_Description of the task_
The data follows this line. Copy verbatim the line with "The Android client" and each line after it to the end.

_Record excerpts_
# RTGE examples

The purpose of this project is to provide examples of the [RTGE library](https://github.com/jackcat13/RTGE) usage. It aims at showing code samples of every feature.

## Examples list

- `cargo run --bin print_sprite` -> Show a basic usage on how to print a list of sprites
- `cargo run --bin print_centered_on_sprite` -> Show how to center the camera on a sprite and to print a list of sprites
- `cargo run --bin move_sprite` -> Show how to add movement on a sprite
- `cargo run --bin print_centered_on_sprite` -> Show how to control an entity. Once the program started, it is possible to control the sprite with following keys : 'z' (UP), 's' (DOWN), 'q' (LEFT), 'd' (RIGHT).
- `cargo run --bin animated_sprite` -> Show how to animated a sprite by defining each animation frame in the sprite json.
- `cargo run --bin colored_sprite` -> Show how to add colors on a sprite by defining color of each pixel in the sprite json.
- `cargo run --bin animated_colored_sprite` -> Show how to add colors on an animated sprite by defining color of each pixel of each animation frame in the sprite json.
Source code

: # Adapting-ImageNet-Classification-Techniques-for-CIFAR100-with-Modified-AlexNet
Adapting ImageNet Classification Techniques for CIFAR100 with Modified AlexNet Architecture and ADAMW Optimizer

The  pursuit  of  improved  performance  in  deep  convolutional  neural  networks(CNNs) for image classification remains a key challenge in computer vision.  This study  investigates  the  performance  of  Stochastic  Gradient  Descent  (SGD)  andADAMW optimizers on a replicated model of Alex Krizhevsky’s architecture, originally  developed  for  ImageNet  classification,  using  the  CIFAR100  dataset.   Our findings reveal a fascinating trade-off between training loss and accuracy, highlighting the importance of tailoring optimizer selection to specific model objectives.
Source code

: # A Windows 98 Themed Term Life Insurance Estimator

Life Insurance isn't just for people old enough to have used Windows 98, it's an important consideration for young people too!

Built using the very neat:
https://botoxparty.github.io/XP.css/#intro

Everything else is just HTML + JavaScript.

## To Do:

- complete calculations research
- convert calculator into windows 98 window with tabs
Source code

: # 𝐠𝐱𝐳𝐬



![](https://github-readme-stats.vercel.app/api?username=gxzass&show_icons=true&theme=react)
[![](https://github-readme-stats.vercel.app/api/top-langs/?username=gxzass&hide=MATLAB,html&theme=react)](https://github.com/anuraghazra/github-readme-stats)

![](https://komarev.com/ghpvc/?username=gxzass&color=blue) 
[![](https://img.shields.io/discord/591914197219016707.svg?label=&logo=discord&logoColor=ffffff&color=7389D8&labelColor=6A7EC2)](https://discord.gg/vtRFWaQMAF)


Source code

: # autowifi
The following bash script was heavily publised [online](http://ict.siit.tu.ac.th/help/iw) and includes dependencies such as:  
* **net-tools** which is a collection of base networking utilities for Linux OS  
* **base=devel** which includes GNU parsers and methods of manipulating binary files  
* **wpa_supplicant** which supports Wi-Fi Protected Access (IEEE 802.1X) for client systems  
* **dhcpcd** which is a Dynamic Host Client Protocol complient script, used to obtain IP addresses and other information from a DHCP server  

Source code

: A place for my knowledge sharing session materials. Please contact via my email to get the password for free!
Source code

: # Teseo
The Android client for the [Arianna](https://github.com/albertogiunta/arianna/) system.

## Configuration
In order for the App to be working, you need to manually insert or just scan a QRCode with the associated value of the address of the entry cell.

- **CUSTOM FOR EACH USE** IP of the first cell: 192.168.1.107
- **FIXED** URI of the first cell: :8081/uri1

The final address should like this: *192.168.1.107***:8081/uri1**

_Finished exercise_
The Android client for the [Arianna](https://github.com/albertogiunta/arianna/) system.

## Configuration
In order for the App to be working, you need to manually insert or just scan a QRCode with the associated value of the address of the entry cell.

- **CUSTOM FOR EACH USE** IP of the first cell: 192.168.1.107
- **FIXED** URI of the first cell: :8081/uri1

The final address should like this: *192.168.1.107***:8081/uri1**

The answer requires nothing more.